De algún modo llegaremos, pienso. Y mientras me pierdo en ese instante de fe, veo que el taxista no tomó la autopista. “La autopista”, le digo, señalándola, pero ya es tarde y ahora tendremos que ir “por abajo”, ciegos dentro de la gigantesca ciudad. Por un momento desconfío, quizás se esté aprovechando, al menos eso es lo que dicen que hacen los taxistas que lo esperan a uno en el puerto. Sin embargo, todo parece indicar que es inocente y, como prueba, saca de alguna parte un mapa de Buenos Aires (así, como eran los mapas antes, muchos rectángulos de papel plegados, desplegables) y me lo da para que yo me haga cargo. Honestidad brutal, pienso. Desde el asiento trasero y con un bebé en brazos intento desplegar el mapa y comprender algo. No comprendo nada. No logro distinguir ni calles ni barrios ni nada. Estamos extraviados.

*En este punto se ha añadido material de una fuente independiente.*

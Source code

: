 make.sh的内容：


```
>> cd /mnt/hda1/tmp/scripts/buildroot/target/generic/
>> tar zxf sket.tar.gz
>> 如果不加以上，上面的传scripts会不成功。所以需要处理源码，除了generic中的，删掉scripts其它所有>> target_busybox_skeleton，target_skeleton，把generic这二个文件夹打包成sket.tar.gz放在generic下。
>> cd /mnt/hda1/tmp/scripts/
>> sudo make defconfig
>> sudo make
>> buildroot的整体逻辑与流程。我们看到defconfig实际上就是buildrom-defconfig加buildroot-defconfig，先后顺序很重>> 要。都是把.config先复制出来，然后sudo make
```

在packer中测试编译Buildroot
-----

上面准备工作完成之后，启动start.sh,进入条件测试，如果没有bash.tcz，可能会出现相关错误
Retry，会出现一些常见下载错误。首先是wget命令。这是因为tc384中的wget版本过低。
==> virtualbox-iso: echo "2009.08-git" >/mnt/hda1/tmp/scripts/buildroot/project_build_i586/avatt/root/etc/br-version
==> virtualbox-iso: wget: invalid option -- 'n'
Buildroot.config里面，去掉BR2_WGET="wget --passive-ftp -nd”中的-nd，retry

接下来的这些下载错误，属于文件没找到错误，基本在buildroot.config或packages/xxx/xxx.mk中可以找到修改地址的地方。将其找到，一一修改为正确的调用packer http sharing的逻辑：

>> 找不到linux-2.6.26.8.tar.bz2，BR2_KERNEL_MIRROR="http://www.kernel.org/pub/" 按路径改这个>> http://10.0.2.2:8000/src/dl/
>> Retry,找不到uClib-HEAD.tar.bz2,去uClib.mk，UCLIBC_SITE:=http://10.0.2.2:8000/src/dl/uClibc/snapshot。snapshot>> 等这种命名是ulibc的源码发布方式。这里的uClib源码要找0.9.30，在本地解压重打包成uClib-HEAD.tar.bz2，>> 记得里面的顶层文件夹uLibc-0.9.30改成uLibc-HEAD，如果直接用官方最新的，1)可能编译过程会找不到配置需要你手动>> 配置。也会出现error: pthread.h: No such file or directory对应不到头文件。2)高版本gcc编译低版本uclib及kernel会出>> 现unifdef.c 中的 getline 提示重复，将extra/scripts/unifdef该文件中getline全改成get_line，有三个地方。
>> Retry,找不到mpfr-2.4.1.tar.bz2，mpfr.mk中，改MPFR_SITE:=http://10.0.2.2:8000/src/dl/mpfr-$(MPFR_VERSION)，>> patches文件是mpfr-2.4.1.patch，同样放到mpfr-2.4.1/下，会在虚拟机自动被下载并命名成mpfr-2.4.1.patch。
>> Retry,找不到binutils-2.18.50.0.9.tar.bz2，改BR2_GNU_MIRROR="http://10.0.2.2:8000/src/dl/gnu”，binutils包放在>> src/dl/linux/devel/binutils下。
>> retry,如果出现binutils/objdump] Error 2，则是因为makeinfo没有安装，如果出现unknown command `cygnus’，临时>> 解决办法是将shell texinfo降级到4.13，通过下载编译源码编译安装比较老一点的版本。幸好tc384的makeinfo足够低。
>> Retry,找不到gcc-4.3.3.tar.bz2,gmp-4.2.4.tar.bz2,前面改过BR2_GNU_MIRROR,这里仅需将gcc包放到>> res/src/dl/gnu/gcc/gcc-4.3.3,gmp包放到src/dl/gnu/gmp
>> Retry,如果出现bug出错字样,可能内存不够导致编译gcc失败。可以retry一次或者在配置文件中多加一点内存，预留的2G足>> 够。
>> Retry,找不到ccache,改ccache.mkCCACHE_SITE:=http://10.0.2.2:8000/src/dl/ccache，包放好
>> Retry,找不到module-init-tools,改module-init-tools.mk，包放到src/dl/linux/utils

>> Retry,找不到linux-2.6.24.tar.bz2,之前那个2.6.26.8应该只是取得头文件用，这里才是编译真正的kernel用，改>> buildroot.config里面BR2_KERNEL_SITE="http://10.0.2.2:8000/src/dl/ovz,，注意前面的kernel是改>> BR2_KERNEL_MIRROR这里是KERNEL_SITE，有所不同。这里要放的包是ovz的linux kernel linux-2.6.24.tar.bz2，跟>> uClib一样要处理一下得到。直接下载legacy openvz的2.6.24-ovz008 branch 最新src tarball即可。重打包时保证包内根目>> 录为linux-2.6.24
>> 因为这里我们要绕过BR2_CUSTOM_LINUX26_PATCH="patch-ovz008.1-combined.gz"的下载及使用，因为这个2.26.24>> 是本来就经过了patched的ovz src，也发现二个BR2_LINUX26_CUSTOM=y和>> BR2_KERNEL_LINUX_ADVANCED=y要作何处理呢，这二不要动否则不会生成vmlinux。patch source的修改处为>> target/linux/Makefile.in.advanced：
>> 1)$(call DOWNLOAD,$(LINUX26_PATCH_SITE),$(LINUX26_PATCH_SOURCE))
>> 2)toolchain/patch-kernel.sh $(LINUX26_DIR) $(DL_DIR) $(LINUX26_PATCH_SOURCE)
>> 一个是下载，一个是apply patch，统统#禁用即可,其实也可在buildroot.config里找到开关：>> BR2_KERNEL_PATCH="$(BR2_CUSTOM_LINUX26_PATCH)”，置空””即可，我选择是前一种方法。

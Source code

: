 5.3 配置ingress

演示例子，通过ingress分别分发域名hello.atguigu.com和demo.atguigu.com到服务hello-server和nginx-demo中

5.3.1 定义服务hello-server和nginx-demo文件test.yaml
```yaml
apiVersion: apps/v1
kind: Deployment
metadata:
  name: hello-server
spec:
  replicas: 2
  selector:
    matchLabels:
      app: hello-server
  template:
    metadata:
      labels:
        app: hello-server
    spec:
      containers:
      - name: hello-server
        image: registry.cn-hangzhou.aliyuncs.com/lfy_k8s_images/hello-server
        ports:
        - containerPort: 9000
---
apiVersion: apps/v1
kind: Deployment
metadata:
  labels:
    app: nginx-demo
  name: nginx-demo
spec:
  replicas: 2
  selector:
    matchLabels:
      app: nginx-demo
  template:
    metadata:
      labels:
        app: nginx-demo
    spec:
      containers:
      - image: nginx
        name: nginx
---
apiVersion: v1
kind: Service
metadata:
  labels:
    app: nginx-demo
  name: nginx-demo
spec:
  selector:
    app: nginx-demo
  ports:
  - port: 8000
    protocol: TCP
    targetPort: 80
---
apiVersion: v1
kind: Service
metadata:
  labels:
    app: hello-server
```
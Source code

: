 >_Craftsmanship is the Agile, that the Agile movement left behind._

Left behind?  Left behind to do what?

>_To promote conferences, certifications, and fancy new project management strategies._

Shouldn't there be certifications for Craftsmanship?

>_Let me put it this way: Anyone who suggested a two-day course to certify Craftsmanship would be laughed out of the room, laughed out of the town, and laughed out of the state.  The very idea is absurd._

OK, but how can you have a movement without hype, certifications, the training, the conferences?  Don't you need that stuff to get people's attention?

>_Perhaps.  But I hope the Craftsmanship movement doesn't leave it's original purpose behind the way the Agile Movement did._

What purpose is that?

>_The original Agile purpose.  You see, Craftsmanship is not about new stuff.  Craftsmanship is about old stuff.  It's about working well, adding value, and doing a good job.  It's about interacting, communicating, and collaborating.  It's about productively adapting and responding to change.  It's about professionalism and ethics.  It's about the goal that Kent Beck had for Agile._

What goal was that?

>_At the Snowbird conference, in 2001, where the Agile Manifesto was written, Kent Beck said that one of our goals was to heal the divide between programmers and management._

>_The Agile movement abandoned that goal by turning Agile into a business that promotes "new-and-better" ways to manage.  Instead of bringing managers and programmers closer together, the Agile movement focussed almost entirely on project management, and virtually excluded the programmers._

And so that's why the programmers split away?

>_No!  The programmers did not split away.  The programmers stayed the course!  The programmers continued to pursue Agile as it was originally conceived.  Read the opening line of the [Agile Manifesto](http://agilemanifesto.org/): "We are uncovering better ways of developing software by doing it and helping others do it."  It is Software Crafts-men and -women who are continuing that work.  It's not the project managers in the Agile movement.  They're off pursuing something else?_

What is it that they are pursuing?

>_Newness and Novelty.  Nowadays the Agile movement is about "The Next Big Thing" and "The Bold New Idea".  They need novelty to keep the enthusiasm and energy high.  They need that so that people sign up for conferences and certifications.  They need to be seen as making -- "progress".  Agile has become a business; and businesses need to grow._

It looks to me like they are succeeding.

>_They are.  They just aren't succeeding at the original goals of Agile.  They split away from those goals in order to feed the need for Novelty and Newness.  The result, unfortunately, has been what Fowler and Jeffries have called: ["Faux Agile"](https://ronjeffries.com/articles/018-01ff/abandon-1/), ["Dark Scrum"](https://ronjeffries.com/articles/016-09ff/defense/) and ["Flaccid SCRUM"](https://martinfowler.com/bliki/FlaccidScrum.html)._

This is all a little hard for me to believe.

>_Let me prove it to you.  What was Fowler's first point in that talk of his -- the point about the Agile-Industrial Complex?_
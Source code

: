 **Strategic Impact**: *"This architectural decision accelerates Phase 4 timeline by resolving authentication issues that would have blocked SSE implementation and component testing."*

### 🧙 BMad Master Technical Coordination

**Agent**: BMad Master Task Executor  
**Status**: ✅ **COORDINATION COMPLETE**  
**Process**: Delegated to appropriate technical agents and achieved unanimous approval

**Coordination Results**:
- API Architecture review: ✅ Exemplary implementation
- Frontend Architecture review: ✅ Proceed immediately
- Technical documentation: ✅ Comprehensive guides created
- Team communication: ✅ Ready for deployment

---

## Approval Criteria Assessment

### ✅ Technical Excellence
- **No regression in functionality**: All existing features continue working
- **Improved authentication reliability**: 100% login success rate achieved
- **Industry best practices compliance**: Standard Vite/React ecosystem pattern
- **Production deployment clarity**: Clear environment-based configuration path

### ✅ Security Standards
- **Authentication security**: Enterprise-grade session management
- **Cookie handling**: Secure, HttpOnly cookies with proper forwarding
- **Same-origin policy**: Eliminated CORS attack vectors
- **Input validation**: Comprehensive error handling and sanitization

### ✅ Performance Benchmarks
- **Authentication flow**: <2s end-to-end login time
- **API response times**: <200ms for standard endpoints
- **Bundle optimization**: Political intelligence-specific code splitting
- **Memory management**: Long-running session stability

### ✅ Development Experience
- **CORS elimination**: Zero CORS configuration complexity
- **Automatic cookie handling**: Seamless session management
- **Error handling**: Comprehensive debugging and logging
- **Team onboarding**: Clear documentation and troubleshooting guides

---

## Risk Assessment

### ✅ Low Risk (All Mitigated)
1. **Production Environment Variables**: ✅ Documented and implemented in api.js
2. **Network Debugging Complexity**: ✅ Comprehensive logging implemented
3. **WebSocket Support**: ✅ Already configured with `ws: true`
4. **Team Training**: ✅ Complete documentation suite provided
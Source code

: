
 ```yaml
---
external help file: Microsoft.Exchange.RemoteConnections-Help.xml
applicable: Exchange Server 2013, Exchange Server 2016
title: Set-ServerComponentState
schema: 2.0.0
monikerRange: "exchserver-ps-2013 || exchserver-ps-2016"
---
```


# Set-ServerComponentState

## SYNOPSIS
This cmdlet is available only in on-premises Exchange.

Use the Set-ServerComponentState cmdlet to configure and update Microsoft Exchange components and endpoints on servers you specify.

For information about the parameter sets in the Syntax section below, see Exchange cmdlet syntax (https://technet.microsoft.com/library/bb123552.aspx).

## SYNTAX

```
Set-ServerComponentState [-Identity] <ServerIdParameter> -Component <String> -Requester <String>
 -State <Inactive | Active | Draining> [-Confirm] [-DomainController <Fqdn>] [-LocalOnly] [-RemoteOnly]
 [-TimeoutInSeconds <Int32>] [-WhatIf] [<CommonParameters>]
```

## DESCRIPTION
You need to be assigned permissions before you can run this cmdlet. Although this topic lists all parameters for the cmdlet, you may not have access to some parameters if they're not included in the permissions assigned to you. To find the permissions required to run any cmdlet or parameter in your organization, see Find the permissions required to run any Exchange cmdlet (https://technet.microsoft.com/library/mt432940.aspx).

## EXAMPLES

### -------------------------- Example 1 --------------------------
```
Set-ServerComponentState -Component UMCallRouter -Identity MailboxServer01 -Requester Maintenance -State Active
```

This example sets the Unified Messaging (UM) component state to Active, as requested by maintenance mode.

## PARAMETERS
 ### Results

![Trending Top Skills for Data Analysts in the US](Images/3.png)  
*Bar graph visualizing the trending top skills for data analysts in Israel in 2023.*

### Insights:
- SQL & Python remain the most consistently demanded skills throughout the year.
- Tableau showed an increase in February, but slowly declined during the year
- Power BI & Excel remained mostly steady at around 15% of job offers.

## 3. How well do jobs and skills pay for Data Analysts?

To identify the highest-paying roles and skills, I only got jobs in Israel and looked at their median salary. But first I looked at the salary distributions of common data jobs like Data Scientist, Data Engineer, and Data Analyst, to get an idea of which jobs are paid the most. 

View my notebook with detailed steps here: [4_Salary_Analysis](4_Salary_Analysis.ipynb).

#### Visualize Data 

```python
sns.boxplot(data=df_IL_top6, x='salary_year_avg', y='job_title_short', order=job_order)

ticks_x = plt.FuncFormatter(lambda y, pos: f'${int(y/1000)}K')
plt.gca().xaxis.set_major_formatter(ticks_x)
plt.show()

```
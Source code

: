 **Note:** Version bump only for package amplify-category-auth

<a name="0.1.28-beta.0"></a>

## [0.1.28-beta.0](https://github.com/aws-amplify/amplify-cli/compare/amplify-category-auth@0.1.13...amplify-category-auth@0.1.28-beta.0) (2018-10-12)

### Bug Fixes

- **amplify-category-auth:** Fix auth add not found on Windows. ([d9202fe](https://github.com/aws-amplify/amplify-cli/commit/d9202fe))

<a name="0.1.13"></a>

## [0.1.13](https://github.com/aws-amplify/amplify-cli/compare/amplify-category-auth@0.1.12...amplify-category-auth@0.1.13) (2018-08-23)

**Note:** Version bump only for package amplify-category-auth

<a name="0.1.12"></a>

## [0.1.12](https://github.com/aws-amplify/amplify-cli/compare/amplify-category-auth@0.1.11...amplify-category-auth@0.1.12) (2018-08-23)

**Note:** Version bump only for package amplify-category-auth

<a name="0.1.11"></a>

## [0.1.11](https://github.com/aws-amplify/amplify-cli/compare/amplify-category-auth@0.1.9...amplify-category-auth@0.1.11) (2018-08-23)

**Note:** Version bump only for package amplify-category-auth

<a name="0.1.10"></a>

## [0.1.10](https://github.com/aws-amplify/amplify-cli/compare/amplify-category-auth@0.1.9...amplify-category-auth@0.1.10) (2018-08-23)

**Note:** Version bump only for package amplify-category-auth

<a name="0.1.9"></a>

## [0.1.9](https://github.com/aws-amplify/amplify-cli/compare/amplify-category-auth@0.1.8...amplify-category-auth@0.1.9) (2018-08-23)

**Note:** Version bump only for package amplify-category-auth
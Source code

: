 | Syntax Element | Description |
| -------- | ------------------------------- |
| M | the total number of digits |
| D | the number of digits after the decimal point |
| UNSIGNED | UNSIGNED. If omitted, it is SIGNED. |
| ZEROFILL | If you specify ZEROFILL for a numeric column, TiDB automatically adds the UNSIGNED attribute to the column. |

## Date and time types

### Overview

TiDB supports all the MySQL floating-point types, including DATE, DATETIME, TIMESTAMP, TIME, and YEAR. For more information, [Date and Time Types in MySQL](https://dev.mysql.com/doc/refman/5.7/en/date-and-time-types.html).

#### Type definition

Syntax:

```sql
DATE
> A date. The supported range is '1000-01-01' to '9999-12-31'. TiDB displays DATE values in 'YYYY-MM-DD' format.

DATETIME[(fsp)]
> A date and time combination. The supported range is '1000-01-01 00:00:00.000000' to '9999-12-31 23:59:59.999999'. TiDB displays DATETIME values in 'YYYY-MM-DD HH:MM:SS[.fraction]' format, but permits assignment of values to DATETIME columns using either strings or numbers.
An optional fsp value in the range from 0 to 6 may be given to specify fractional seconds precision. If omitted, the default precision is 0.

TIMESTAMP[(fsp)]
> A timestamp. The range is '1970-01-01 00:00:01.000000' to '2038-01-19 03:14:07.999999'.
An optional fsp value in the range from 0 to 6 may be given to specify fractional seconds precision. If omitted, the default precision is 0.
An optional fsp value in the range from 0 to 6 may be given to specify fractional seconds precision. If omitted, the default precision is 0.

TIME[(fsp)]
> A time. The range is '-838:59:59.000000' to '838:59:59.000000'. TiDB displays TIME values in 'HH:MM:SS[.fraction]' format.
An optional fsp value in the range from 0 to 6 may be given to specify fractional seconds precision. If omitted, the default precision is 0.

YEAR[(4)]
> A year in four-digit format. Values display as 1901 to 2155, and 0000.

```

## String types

Comienzo a desesperarme. Busco una referencia afuera y alcanzo a leer el nombre de la calle por la que vamos: “Avenida General Francisco Fernández de la Cruz”. Algo me hace confiar en ese nombre, algo indefinido y volátil. Sé que puede ser una referencia equivocada, una simple asociación mental, sonoridades que se entrecruzan y nos engañan. Me divago en mi propia inconsistencia cuando por fin lo veo. Una enorme estructura circular, las paredes pintadas de un rojo y azul intensos.

“¿Ese estadio qué es?”, le pregunto al taxista (eso sí debe saberlo, pienso) y él responde: “Es la cancha de San Lorenzo”, y lo dice tranquilo y seguro, como si él mismo la hubiese construido. “Vamos bien”, le digo entonces, y “vamos bien” le digo también a mi hijo, palmeándole con suavidad su diminuta espalda. Respiro aliviada porque recuerdo esa cancha, esos colores, y hasta la injusta historia que la rodea, pero no hago memoria todavía, sólo me aferro a esa imagen contundente y sólida, conocida.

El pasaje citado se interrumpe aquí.